極性基含有モノマーとしては、例えば、カルボキシル基含有モノマー、ヒドロキシル基含有モノマー、窒素原子含有モノマーまたはアセトアセチル基含有モノマーが挙げられ、前記(メタ)アクリル樹脂(A)で例示した化合物をそれぞれ用いることができる。
これらの極性基含有モノマーの中では、アクリル樹脂(B)の側鎖および/または末端に(メタ)アクリロイル基を導入し易い等の観点から、ヒドロキシル基含有モノマーが好ましい。
アクリル樹脂(B)の重量平均分子量は、特に限定されないが、4000〜100000が好ましく、6000〜80000がより好ましく、10000〜50000がさらに好ましい。
<(メタ)アクリル樹脂(A)とアクリル樹脂(B)との混合物>
(メタ)アクリル樹脂(A)とアクリル樹脂(B)との混合物は、前記(メタ)アクリル樹脂(A)と前記アクリル樹脂(B)との混合物である。
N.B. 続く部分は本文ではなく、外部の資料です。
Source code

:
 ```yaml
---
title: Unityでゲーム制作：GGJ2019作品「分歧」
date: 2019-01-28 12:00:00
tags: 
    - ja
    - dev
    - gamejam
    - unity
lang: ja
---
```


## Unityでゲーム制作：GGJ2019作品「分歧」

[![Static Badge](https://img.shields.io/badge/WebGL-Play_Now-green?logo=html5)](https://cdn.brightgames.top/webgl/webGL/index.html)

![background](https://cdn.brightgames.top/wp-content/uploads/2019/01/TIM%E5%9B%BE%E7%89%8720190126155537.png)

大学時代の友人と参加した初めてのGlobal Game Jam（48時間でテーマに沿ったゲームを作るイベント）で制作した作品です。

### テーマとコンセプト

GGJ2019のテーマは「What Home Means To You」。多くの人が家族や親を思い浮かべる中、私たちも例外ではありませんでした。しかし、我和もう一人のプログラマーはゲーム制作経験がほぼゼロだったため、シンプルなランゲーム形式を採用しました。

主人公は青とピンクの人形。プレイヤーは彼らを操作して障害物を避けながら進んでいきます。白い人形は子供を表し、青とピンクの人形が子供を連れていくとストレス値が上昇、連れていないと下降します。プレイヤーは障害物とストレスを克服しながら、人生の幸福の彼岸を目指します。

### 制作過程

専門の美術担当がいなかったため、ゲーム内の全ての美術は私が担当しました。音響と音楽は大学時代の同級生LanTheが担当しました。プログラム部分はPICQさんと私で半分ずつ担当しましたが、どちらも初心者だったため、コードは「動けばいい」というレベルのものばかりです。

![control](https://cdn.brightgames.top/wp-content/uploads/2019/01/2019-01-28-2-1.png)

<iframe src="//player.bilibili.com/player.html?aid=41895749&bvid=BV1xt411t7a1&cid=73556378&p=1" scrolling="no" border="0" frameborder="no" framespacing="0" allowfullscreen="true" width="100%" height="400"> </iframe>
(メタ)アクリル樹脂(A)とアクリル樹脂(B)との含有割合(混合割合)は、80/20質量%〜95/5質量%であることが好ましく、85/15質量%〜95/5質量%であることがより好ましい。
その他、アクリル系樹脂について、特開2017−122174号公報、特許第2851350号公報、特開2016−131718号公報を適宜援用できる。
<ポリイソブチレン系樹脂>
前記ポリイソブチレン系樹脂は、特に限定されることなく、従来公知の各種ポリイソブチレン系樹脂が使用できる。ポリイソブチレン系樹脂は、例えば、主骨格がイソブチレンからなる骨格であり、かつ、分子内に(メタ)アクリロイル基を有するポリマーである。
前記「(メタ)アクリロイル」は、アクリロイル(CH=CHCO−)およびメタクリロイル(CH=C(CH)CO−)のうち少なくとも1つを意味する。また、前記「主骨格」は、ポリマーの主鎖を形成する主な骨格(全構成の中で占める割合が最も多い骨格)を意味する。また、前記「イソブチレンからなる骨格」は、−[CH−C(CH]−単位からなる骨格である「イソブチレン骨格」の、炭素および水素により構成される骨格を意味する。
前記ポリマーとしては、主骨格がイソブチレンからなる骨格であり、かつ、分子内に(メタ)アクリロイル基を有する限り、特に制限はなく、目的に応じて適宜選択することができる。前記ポリマーとしては、水添物(主骨格が水素添加されているポリマーであって、水添ポリマーとも称する。)であってもよい。前記ポリマーの具体例としては、特に制限はなく、目的に応じて適宜選択することができる。これらは、1種を単独で使用してもよいし、2種以上を併用してもよい。
前記ポリマーの分子内における(メタ)アクリロイル基の個数としては、1個以上である限り、目的に応じて適宜選択することができる。前記ポリマーの分子内における(メタ)アクリロイル基の個数が2個以上であると、網目構造を形成することができ、圧縮永久歪を小さくできる。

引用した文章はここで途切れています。